Operates on ERA5-Land data aggregated over HydroATLAS Level 7 basin geometries, predicting GRDC flow data for North America.
Future work would see aggregation over level 12 geometries for maximum granularity, as well as a global scale dataset.
Run export/Basin_Export.ipynb in a Google Colab environment to export ERA5 data for individual basins.
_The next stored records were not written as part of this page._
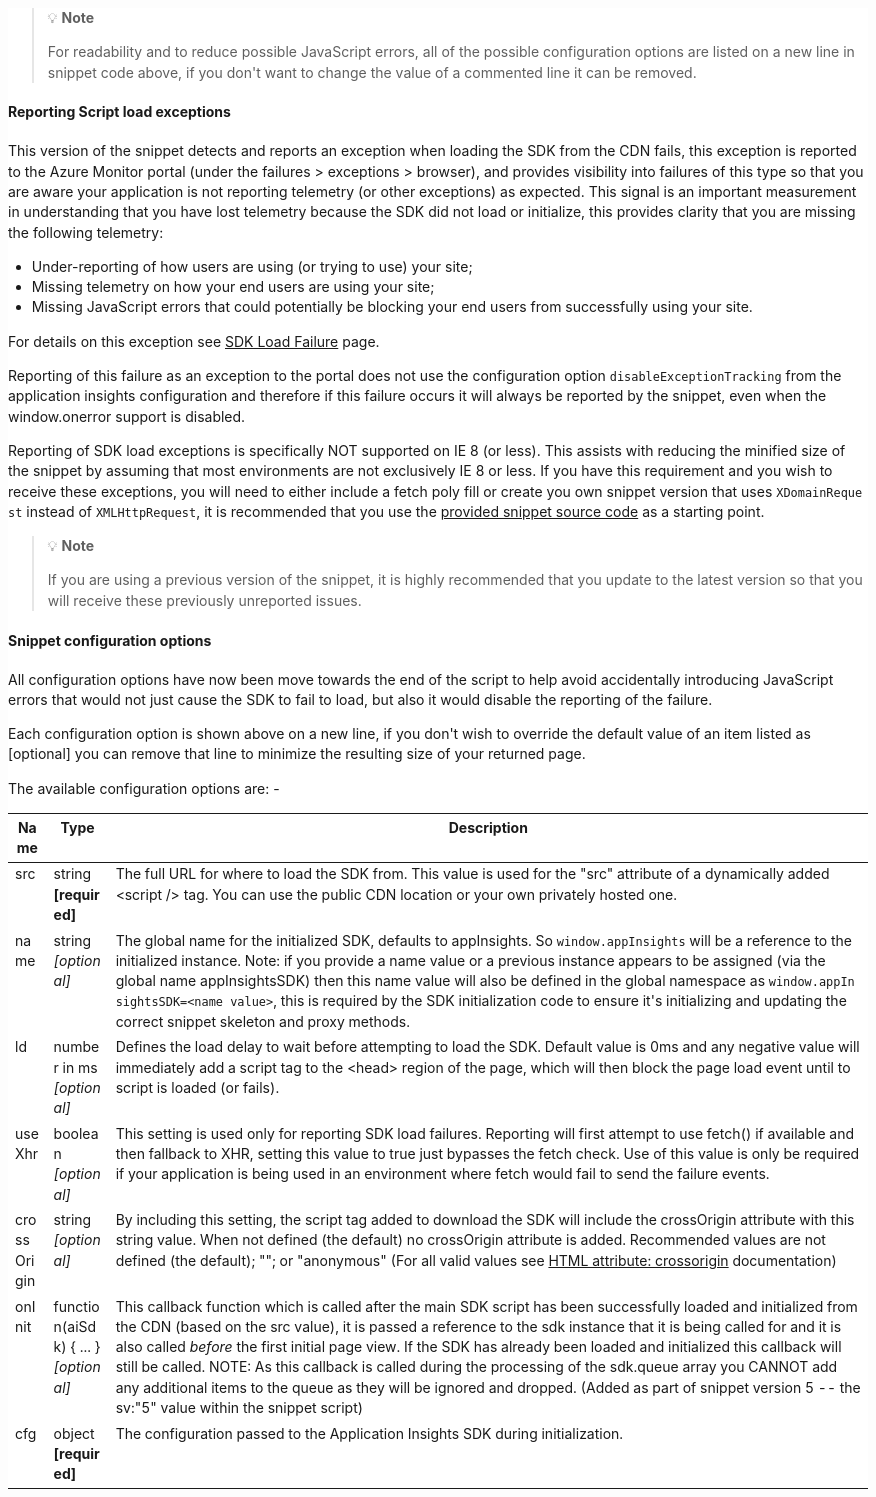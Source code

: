 > :bulb: **Note**
>
> For readability and to reduce possible JavaScript errors, all of the possible configuration options are listed on a new line in snippet code above, if you don't want to change the value of a commented line it can be removed.

#### Reporting Script load exceptions

This version of the snippet detects and reports an exception when loading the SDK from the CDN fails, this exception is reported to the Azure Monitor portal (under the failures &gt; exceptions &gt; browser), and provides visibility into failures of this type so that you are aware your application is not reporting telemetry (or other exceptions) as expected. This signal is an important measurement in understanding that you have lost telemetry because the SDK did not load or initialize, this provides clarity that you are missing the following telemetry:
- Under-reporting of how users are using (or trying to use) your site;
- Missing telemetry on how your end users are using your site;
- Missing JavaScript errors that could potentially be blocking your end users from successfully using your site.

For details on this exception see [SDK Load Failure](docs/SdkLoadFailure.md) page.

Reporting of this failure as an exception to the portal does not use the configuration option ```disableExceptionTracking``` from the application insights configuration and therefore if this failure occurs it will always be reported by the snippet, even when the window.onerror support is disabled.

Reporting of SDK load exceptions is specifically NOT supported on IE 8 (or less). This assists with reducing the minified size of the snippet by assuming that most environments are not exclusively IE 8 or less. If you have this requirement and you wish to receive these exceptions, you will need to either include a fetch poly fill or create you own snippet version that uses ```XDomainRequest``` instead of ```XMLHttpRequest```, it is recommended that you use the [provided snippet source code](https://github.com/microsoft/ApplicationInsights-JS/blob/master/AISKU/snippet/snippet.js) as a starting point.

> :bulb: **Note**
>
> If you are using a previous version of the snippet, it is highly recommended that you update to the latest version so that you will receive these previously unreported issues.

#### Snippet configuration options

All configuration options have now been move towards the end of the script to help avoid accidentally introducing JavaScript errors that would not just cause the SDK to fail to load, but also it would disable the reporting of the failure.

Each configuration option is shown above on a new line, if you don't wish to override the default value of an item listed as [optional] you can  remove that line to minimize the resulting size of your returned page.

The available configuration options are: -

| Name | Type | Description
|------|------|----------------
| src | string **[required]** | The full URL for where to load the SDK from. This value is used for the "src" attribute of a dynamically added &lt;script /&gt; tag. You can use the public CDN location or your own privately hosted one.
| name | string *[optional]* | The global name for the initialized SDK, defaults to appInsights. So ```window.appInsights``` will be a reference to the initialized instance. Note: if you provide a name value or a previous instance appears to be assigned (via the global name appInsightsSDK) then this name value will also be defined in the global namespace as ```window.appInsightsSDK=<name value>```, this is required by the SDK initialization code to ensure it's initializing and updating the correct snippet skeleton and proxy methods.
| ld | number in ms *[optional]* | Defines the load delay to wait before attempting to load the SDK. Default value is 0ms and any negative value will immediately add a script tag to the &lt;head&gt; region of the page, which will then block the page load event until to script is loaded (or fails).
| useXhr | boolean *[optional]* | This setting is used only for reporting SDK load failures. Reporting will first attempt to use fetch() if available and then fallback to XHR, setting this value to true just bypasses the fetch check. Use of this value is only be required if your application is being used in an environment where fetch would fail to send the failure events.
| crossOrigin | string *[optional]* | By including this setting, the script tag added to download the SDK will include the crossOrigin attribute with this string value. When not defined (the default) no crossOrigin attribute is added. Recommended values are not defined (the default); ""; or "anonymous" (For all valid values see [HTML attribute: crossorigin](https://developer.mozilla.org/en-US/docs/Web/HTML/Attributes/crossorigin) documentation)
| onInit | function(aiSdk) { ... } *[optional]* | This callback function which is called after the main SDK script has been successfully loaded and initialized from the CDN (based on the src value), it is passed a reference to the sdk instance that it is being called for and it is also called _before_ the first initial page view. If the SDK has already been loaded and initialized this callback will still be called. NOTE: As this callback is called during the processing of the sdk.queue array you CANNOT add any additional items to the queue as they will be ignored and dropped. (Added as part of snippet version 5 -- the sv:"5" value within the snippet script)
| cfg | object **[required]** | The configuration passed to the Application Insights SDK during initialization.
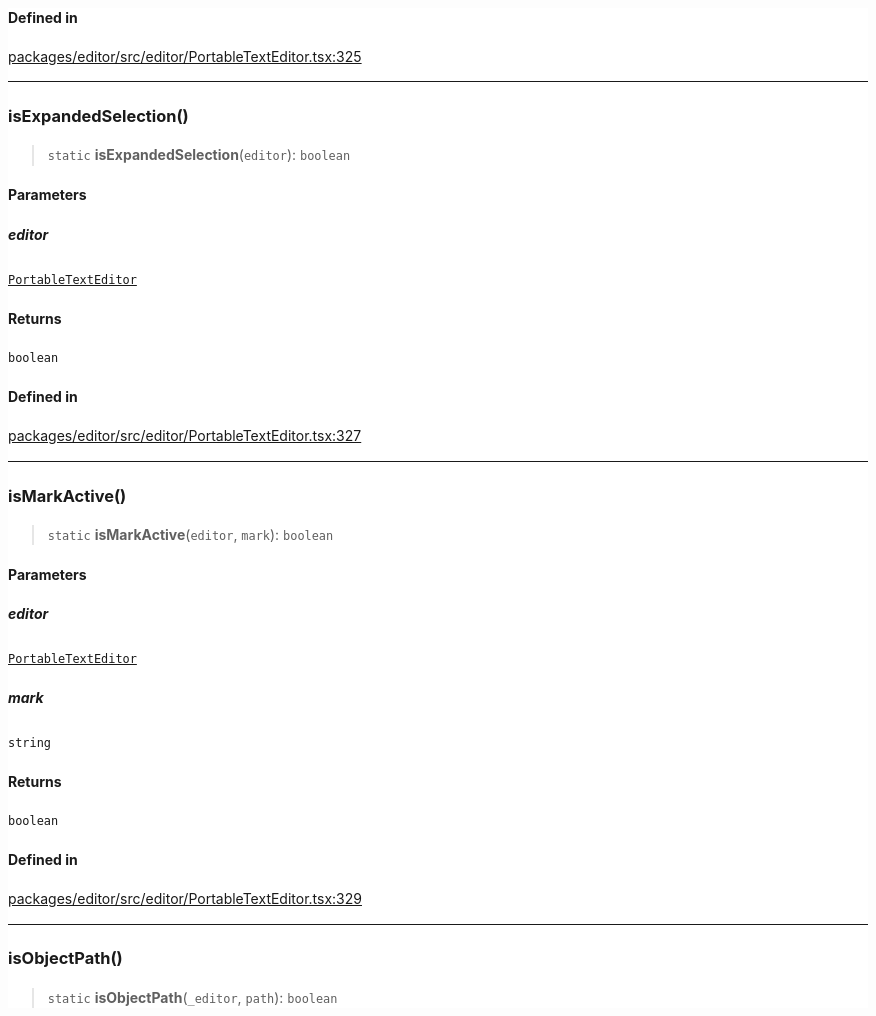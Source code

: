 #### Defined in

[packages/editor/src/editor/PortableTextEditor.tsx:325](https://github.com/portabletext/editor/blob/66b5022fc4919e0540c704fbecb8ab8f991c2439/packages/editor/src/editor/PortableTextEditor.tsx#L325)

---

### isExpandedSelection()

> `static` **isExpandedSelection**(`editor`): `boolean`

#### Parameters

##### editor

[`PortableTextEditor`](/api/index/classes/portabletexteditor/)

#### Returns

`boolean`

#### Defined in

[packages/editor/src/editor/PortableTextEditor.tsx:327](https://github.com/portabletext/editor/blob/66b5022fc4919e0540c704fbecb8ab8f991c2439/packages/editor/src/editor/PortableTextEditor.tsx#L327)

---

### isMarkActive()

> `static` **isMarkActive**(`editor`, `mark`): `boolean`

#### Parameters

##### editor

[`PortableTextEditor`](/api/index/classes/portabletexteditor/)

##### mark

`string`

#### Returns

`boolean`

#### Defined in

[packages/editor/src/editor/PortableTextEditor.tsx:329](https://github.com/portabletext/editor/blob/66b5022fc4919e0540c704fbecb8ab8f991c2439/packages/editor/src/editor/PortableTextEditor.tsx#L329)

---

### isObjectPath()

> `static` **isObjectPath**(`_editor`, `path`): `boolean`
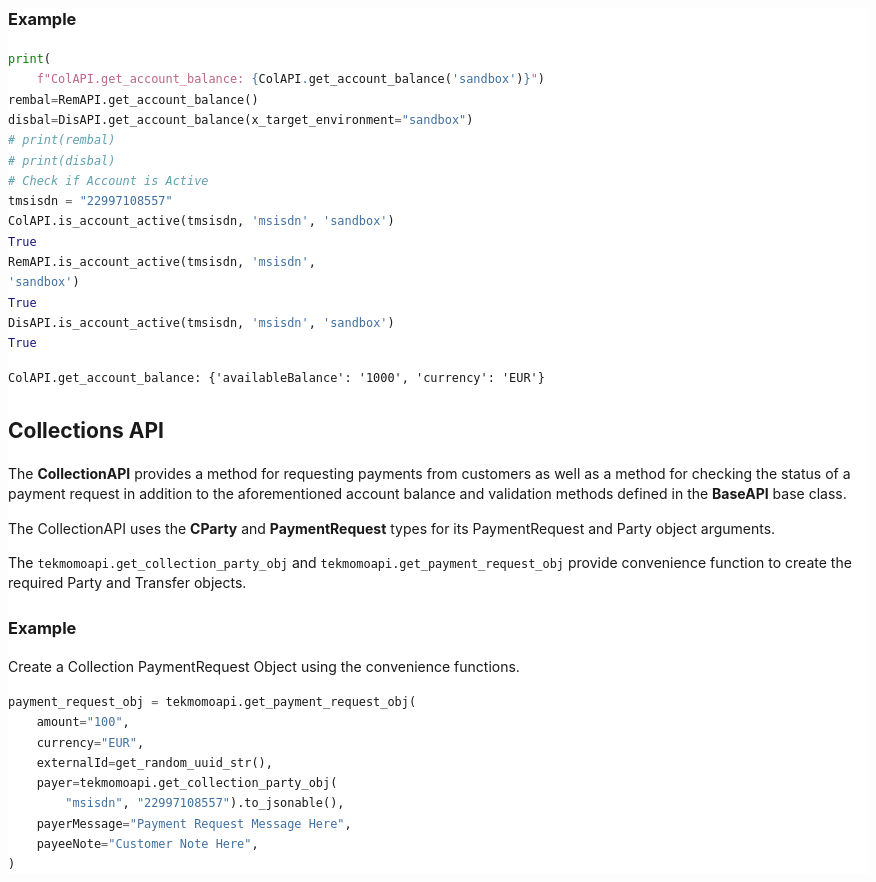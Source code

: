 ### Example

``` python
print(
    f"ColAPI.get_account_balance: {ColAPI.get_account_balance('sandbox')}")
rembal=RemAPI.get_account_balance()
disbal=DisAPI.get_account_balance(x_target_environment="sandbox")
# print(rembal)
# print(disbal)
# Check if Account is Active
tmsisdn = "22997108557"
ColAPI.is_account_active(tmsisdn, 'msisdn', 'sandbox')
True
RemAPI.is_account_active(tmsisdn, 'msisdn',
'sandbox')
True
DisAPI.is_account_active(tmsisdn, 'msisdn', 'sandbox')
True
```

``` console
ColAPI.get_account_balance: {'availableBalance': '1000', 'currency': 'EUR'}
```


Collections API
---------------

The **CollectionAPI** provides a method for requesting payments from
customers as well as a method for checking the status of a payment
request in addition to the aforementioned account balance and validation
methods defined in the **BaseAPI** base class.

The CollectionAPI uses the **CParty** and **PaymentRequest** types for
its PaymentRequest and Party object arguments.

The `tekmomoapi.get_collection_party_obj` and
`tekmomoapi.get_payment_request_obj` provide
convenience function to create the required Party and Transfer objects.

### Example

Create a Collection PaymentRequest Object using the convenience
functions.

``` python
payment_request_obj = tekmomoapi.get_payment_request_obj(
    amount="100",
    currency="EUR",
    externalId=get_random_uuid_str(),
    payer=tekmomoapi.get_collection_party_obj(
        "msisdn", "22997108557").to_jsonable(),
    payerMessage="Payment Request Message Here",
    payeeNote="Customer Note Here",
)
```
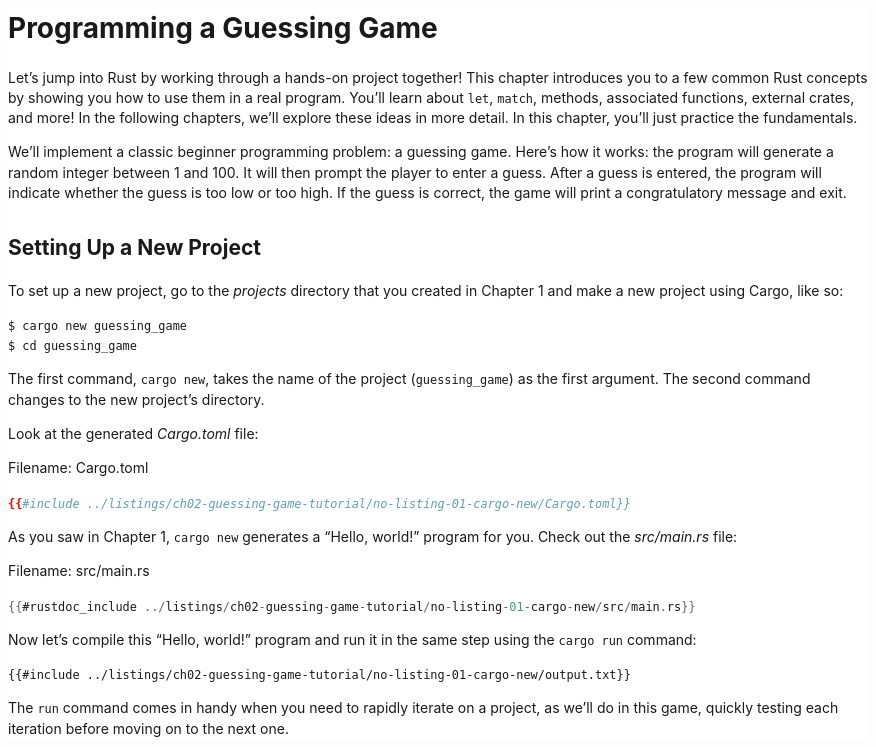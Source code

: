 # Programming a Guessing Game

Let’s jump into Rust by working through a hands-on project together! This
chapter introduces you to a few common Rust concepts by showing you how to use
them in a real program. You’ll learn about `let`, `match`, methods, associated
functions, external crates, and more! In the following chapters, we’ll explore
these ideas in more detail. In this chapter, you’ll just practice the
fundamentals.

We’ll implement a classic beginner programming problem: a guessing game. Here’s
how it works: the program will generate a random integer between 1 and 100. It
will then prompt the player to enter a guess. After a guess is entered, the
program will indicate whether the guess is too low or too high. If the guess is
correct, the game will print a congratulatory message and exit.

## Setting Up a New Project

To set up a new project, go to the _projects_ directory that you created in
Chapter 1 and make a new project using Cargo, like so:

```console
$ cargo new guessing_game
$ cd guessing_game
```

The first command, `cargo new`, takes the name of the project (`guessing_game`)
as the first argument. The second command changes to the new project’s
directory.

Look at the generated _Cargo.toml_ file:



<span class="filename">Filename: Cargo.toml</span>

```toml
{{#include ../listings/ch02-guessing-game-tutorial/no-listing-01-cargo-new/Cargo.toml}}
```

As you saw in Chapter 1, `cargo new` generates a “Hello, world!” program for
you. Check out the _src/main.rs_ file:

<span class="filename">Filename: src/main.rs</span>

```rust
{{#rustdoc_include ../listings/ch02-guessing-game-tutorial/no-listing-01-cargo-new/src/main.rs}}
```

Now let’s compile this “Hello, world!” program and run it in the same step
using the `cargo run` command:

```console
{{#include ../listings/ch02-guessing-game-tutorial/no-listing-01-cargo-new/output.txt}}
```

The `run` command comes in handy when you need to rapidly iterate on a project,
as we’ll do in this game, quickly testing each iteration before moving on to
the next one.
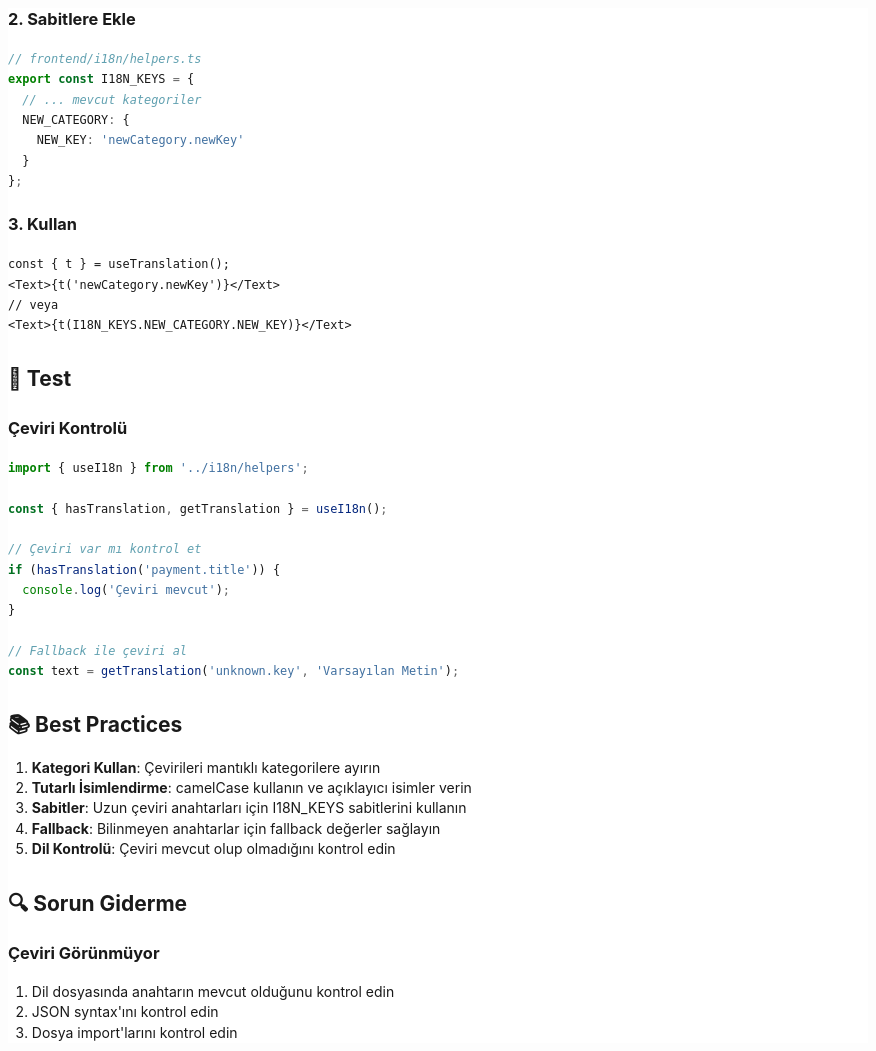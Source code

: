 ### 2. Sabitlere Ekle
```typescript
// frontend/i18n/helpers.ts
export const I18N_KEYS = {
  // ... mevcut kategoriler
  NEW_CATEGORY: {
    NEW_KEY: 'newCategory.newKey'
  }
};
```

### 3. Kullan
```tsx
const { t } = useTranslation();
<Text>{t('newCategory.newKey')}</Text>
// veya
<Text>{t(I18N_KEYS.NEW_CATEGORY.NEW_KEY)}</Text>
```

## 🧪 Test

### Çeviri Kontrolü
```typescript
import { useI18n } from '../i18n/helpers';

const { hasTranslation, getTranslation } = useI18n();

// Çeviri var mı kontrol et
if (hasTranslation('payment.title')) {
  console.log('Çeviri mevcut');
}

// Fallback ile çeviri al
const text = getTranslation('unknown.key', 'Varsayılan Metin');
```

## 📚 Best Practices

1. **Kategori Kullan**: Çevirileri mantıklı kategorilere ayırın
2. **Tutarlı İsimlendirme**: camelCase kullanın ve açıklayıcı isimler verin
3. **Sabitler**: Uzun çeviri anahtarları için I18N_KEYS sabitlerini kullanın
4. **Fallback**: Bilinmeyen anahtarlar için fallback değerler sağlayın
5. **Dil Kontrolü**: Çeviri mevcut olup olmadığını kontrol edin

## 🔍 Sorun Giderme

### Çeviri Görünmüyor
1. Dil dosyasında anahtarın mevcut olduğunu kontrol edin
2. JSON syntax'ını kontrol edin
3. Dosya import'larını kontrol edin
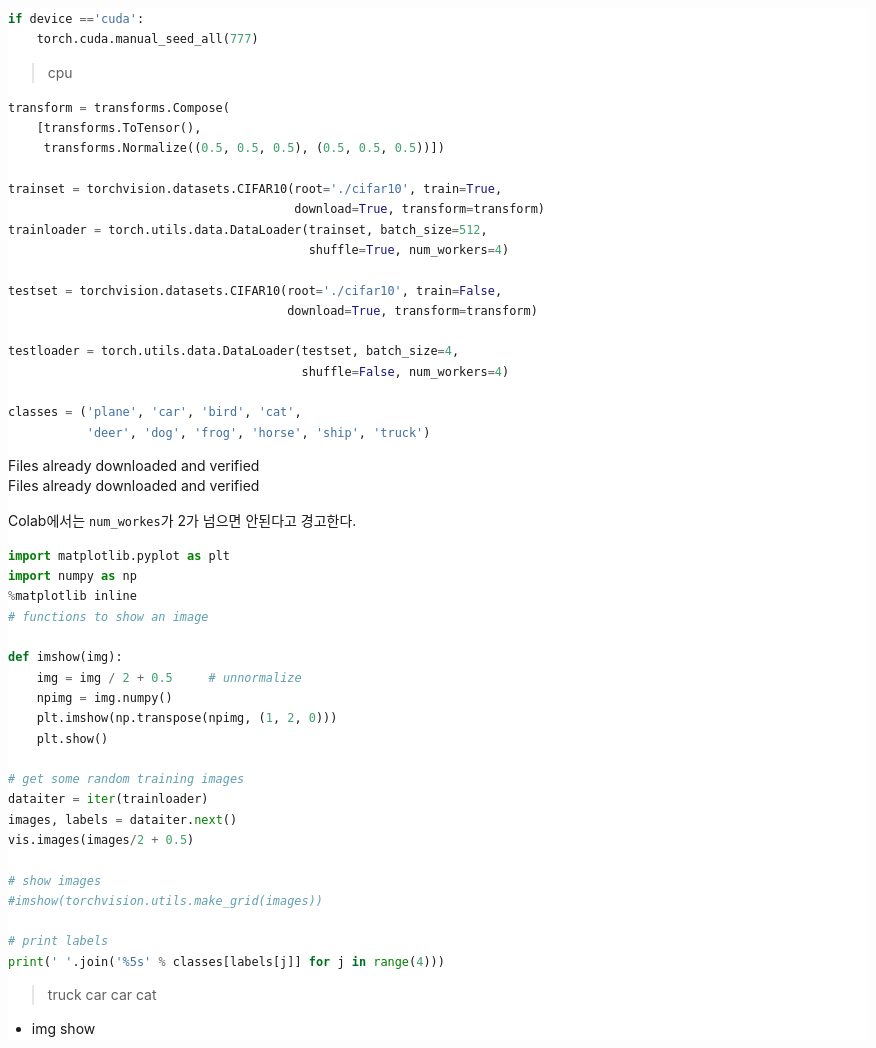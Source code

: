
 ```python
if device =='cuda':
    torch.cuda.manual_seed_all(777)
```
> cpu

```python
transform = transforms.Compose(
    [transforms.ToTensor(),
     transforms.Normalize((0.5, 0.5, 0.5), (0.5, 0.5, 0.5))])

trainset = torchvision.datasets.CIFAR10(root='./cifar10', train=True,
                                        download=True, transform=transform)
trainloader = torch.utils.data.DataLoader(trainset, batch_size=512,
                                          shuffle=True, num_workers=4)

testset = torchvision.datasets.CIFAR10(root='./cifar10', train=False,
                                       download=True, transform=transform)

testloader = torch.utils.data.DataLoader(testset, batch_size=4,
                                         shuffle=False, num_workers=4)

classes = ('plane', 'car', 'bird', 'cat',
           'deer', 'dog', 'frog', 'horse', 'ship', 'truck')
```
>
Files already downloaded and verified  
Files already downloaded and verified

Colab에서는 `num_workes`가 2가 넘으면 안된다고 경고한다.
```python
import matplotlib.pyplot as plt
import numpy as np
%matplotlib inline
# functions to show an image

def imshow(img):
    img = img / 2 + 0.5     # unnormalize
    npimg = img.numpy()
    plt.imshow(np.transpose(npimg, (1, 2, 0)))
    plt.show()

# get some random training images
dataiter = iter(trainloader)
images, labels = dataiter.next()
vis.images(images/2 + 0.5)

# show images
#imshow(torchvision.utils.make_grid(images))

# print labels
print(' '.join('%5s' % classes[labels[j]] for j in range(4)))
```
> truck   car   car   cat
- img show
Make sure to either create a "Basin Differentiation" folder in your Google Drive or change the folder name. Also make sure to sign up for Google Earth Engine, then create a project and change the project name in Basin_Export to the name of your project. This process will take a while, and Google offers a Task Manager to track queued tasks. (Maximum number of concurrent tasks is capped, you may need to run the export script multiple times)
Specify region and level of study with HydroSHEDS parameters:
hydrobasins = ee.FeatureCollection("WWF/HydroSHEDS/v1/Basins/hybas_7")
basinsStringed = hydrobasins.map(lambda f: f.set('HYBAS_ID', ee.String(f.get('HYBAS_ID'))))
northAmericaBasins = basinsStringed.filter(ee.Filter.Or(ee.Filter.stringStartsWith('HYBAS_ID', '7'), ee.Filter.stringStartsWith('HYBAS_ID', '8')))
basinIDs = northAmericaBasins.aggregate_array('PFAF_ID').distinct().sort().getInfo()
basinType = type(basinIDs[0])
Current code specifies HydroSHEDS level 7 geometries, and the regions North America (7) and Arctic (8)
Download both the BasinATLAS and RiverATLAS datasets from the HydroATLAS compiled dataset
Download series of GRDC data for region of study from the GRDC Official Site
The dataset expects certain features to be in specific folders in the data folder. To start, create the data folder (or edit config file to use a different folder).
Unzip the BasinATLAS and RiverATLAS data folders directly into data. Next, create a folder named series inside of data that contains both ERA5 and GRDC folders. Place the exported ERA5 .csv files in the ERA5 folder, and do the same with the GRDC .txt files in their folder.
Last, create a folder named joined in data. This will be populated by data.py.
The final folder structure should look something like this:
├── catalog
│ ├── BasinATLAS_Catalog_v10.pdf
│ └── HydroATLAS_TechDoc_v10.pdf
├── data
│ ├── BasinATLAS_v10_shp
│ ├── RiverATLAS_v10_shp
│ ├── series
│ │ ├── GRDC
│ │ │ ├── Q001334.cmd.txt
│ │ │ └── Q001335.cmd.txt
│ │ └── ERA5
│ │ ├── Basin_AreaWeighted_TS_7001240.csv
│ │ └── Basin_AreaWeighted_TS_7001232.csv
│ └── joined
├── train.ipynb
├── test.ipynb
└── README.md
python3.11 -m venv venv
.\venv\Scripts\activate
python -m pip install --upgrade pip
pip install -r requirements.txt
You can choose to either run this script or disable the visualizer in the training notebook.
Running the script creates a visualizer for model metrics such as loss, recall, and NSE. This could technically be run on another device if client is updated in the training notebook to connect to the machine.
Begins training. Make sure to specify the chosen config, model, and dataset. First run will take some extra time precomputing joins on ERA5, GRDC, and BasinATLAS data.